Inscribed on verso in graphite, "2227."
Watermark: Crossed arrows with six-pointed star above (cf. Briquet 6296).
The drawing consists of two consecutive narrative scenes: above a knight kneels before a Doge seated under a dais in a palatial interior, possibly before setting out on a mission such as a crusade; below he is shown taking his leave from a lady, probably his wife, or greeting her upon his return.
The dress and style of the figures accord well with the art of the Venetian terrafirma during the sixteenth century, though it is possible that the drawing was created much later and is intentionally archaic. The discrepancies in size between the figures suggest that it may be a later pastiche of earlier models.
The influence of the Venetian school and of Girolamo Romanino (ca. 1484-ca. 1560) and Marcello Fogolino (ca. 1483/1488-after 1548) is apparent; the drawing was acquired as by an anonymous artist from Verona.

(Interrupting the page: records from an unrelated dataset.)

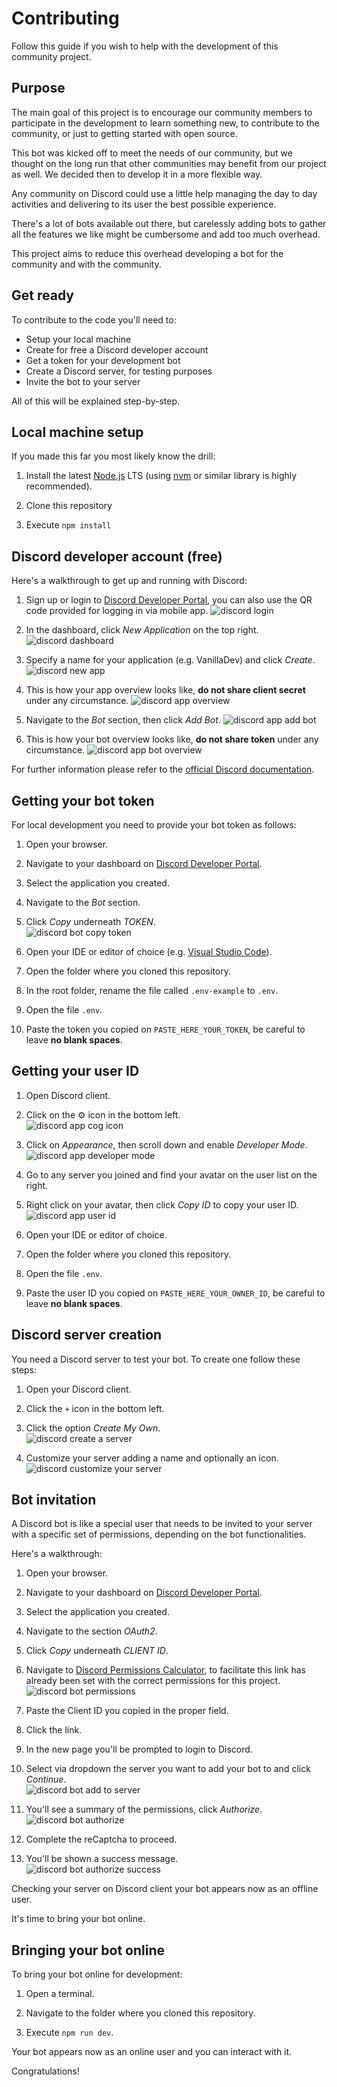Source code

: # Contributing

Follow this guide if you wish to help with the development of this community project.

## Purpose

The main goal of this project is to encourage our community members to participate in the development to learn something new, to contribute to the community, or just to getting started with open source.

This bot was kicked off to meet the needs of our community, but we thought on the long run that other communities may benefit from our project as well. We decided then to develop it in a more flexible way.

Any community on Discord could use a little help managing the day to day activities and delivering to its user the best possible experience.

There's a lot of bots available out there, but carelessly adding bots to gather all the features we like might be cumbersome and add too much overhead.

This project aims to reduce this overhead developing a bot for the community and with the community.

## Get ready

To contribute to the code you'll need to:

- Setup your local machine
- Create for free a Discord developer account
- Get a token for your development bot
- Create a Discord server, for testing purposes
- Invite the bot to your server

All of this will be explained step-by-step.

## Local machine setup

If you made this far you most likely know the drill:

1. Install the latest [Node.js](https://nodejs.org/en/) LTS (using [nvm](https://github.com/nvm-sh/nvm) or similar library is highly recommended).

1. Clone this repository

1. Execute `npm install`

## Discord developer account (free)

Here's a walkthrough to get up and running with Discord:

1. Sign up or login to [Discord Developer Portal](https://discord.com/developers/applications), you can also use the QR code provided for logging in via mobile app.
   ![discord login](./img/discord-login.jpg)

1. In the dashboard, click _New Application_ on the top right.
   ![discord dashboard](./img/discord-dashboard.jpg)

1. Specify a name for your application (e.g. VanillaDev) and click _Create_.
   ![discord new app](./img/discord-new-app.jpg)

1. This is how your app overview looks like, **do not share client secret** under any circumstance.
   ![discord app overview](./img/discord-app-overview.jpg)

1. Navigate to the _Bot_ section, then click _Add Bot_.
   ![discord app add bot](./img/discord-app-add-bot.jpg)

1. This is how your bot overview looks like, **do not share token** under any circumstance.
   ![discord app bot overview](./img/discord-app-bot-overview.jpg)

For further information please refer to the [official Discord documentation](https://discord.com/developers/docs/intro).

## Getting your bot token

For local development you need to provide your bot token as follows:

1. Open your browser.

1. Navigate to your dashboard on [Discord Developer Portal](https://discord.com/developers/applications/).

1. Select the application you created.

1. Navigate to the _Bot_ section.

1. Click _Copy_ underneath _TOKEN_.  
   ![discord bot copy token](./img/discord-bot-copy-token.jpg)

1. Open your IDE or editor of choice (e.g. [Visual Studio Code](https://code.visualstudio.com/)).

1. Open the folder where you cloned this repository.

1. In the root folder, rename the file called `.env-example` to `.env`.

1. Open the file `.env`.

1. Paste the token you copied on `PASTE_HERE_YOUR_TOKEN`, be careful to leave **no blank spaces**.

## Getting your user ID

1. Open Discord client.

1. Click on the ⚙️ icon in the bottom left.  
   ![discord app cog icon](./img/discord-app-cog-icon.jpg)

1. Click on _Appearance_, then scroll down and enable _Developer Mode_.  
   ![discord app developer mode](./img/discord-app-developer-mode.jpg)

1. Go to any server you joined and find your avatar on the user list on the right.

1. Right click on your avatar, then click _Copy ID_ to copy your user ID.  
   ![discord app user id](./img/discord-app-user-id.jpg)

1. Open your IDE or editor of choice.

1. Open the folder where you cloned this repository.

1. Open the file `.env`.

1. Paste the user ID you copied on `PASTE_HERE_YOUR_OWNER_ID`, be careful to leave **no blank spaces**.

## Discord server creation

You need a Discord server to test your bot. To create one follow these steps:

1. Open your Discord client.

1. Click the `+` icon in the bottom left.

1. Click the option _Create My Own_.  
   ![discord create a server](./img/discord-create-a-server.jpg)

1. Customize your server adding a name and optionally an icon.  
   ![discord customize your server](./img/discord-customize-your-server.jpg)

## Bot invitation

A Discord bot is like a special user that needs to be invited to your server with a specific set of permissions, depending on the bot functionalities.

Here's a walkthrough:

1. Open your browser.

1. Navigate to your dashboard on [Discord Developer Portal](https://discord.com/developers/applications/).

1. Select the application you created.

1. Navigate to the section _OAuth2_.

1. Click _Copy_ underneath _CLIENT ID_.

1. Navigate to [Discord Permissions Calculator](https://discordapi.com/permissions.html#388208), to facilitate this link has already been set with the correct permissions for this project.  
   ![discord bot permissions](./img/discord-bot-permissions.jpg)

1. Paste the Client ID you copied in the proper field.

1. Click the link.

1. In the new page you'll be prompted to login to Discord.

1. Select via dropdown the server you want to add your bot to and click _Continue_.  
   ![discord bot add to server](./img/discord-bot-add-to-server.jpg)

1. You'll see a summary of the permissions, click _Authorize_.  
   ![discord bot authorize](./img/discord-bot-authorize.jpg)

1. Complete the reCaptcha to proceed.

1. You'll be shown a success message.  
   ![discord bot authorize success](./img/discord-bot-authorize-success.jpg)

Checking your server on Discord client your bot appears now as an offline user.

It's time to bring your bot online.

## Bringing your bot online

To bring your bot online for development:

1. Open a terminal.

1. Navigate to the folder where you cloned this repository.

1. Execute `npm run dev`.

Your bot appears now as an online user and you can interact with it.

Congratulations!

The drawing may be related to book illustration or a print. It has not been possible to identify the coat of arms on the tower which includes an eagle – the German imperial arms depicted for instance at Trento consist of the double-headed eagle.
Acquired as Italian school, Verona.
Murray, Charles Fairfax, 1849-1919, former owner.
Morgan, J. Pierpont (John Pierpont), 1837-1913, former owner.
Morgan, J. P. (John Pierpont), 1867-1943, former owner.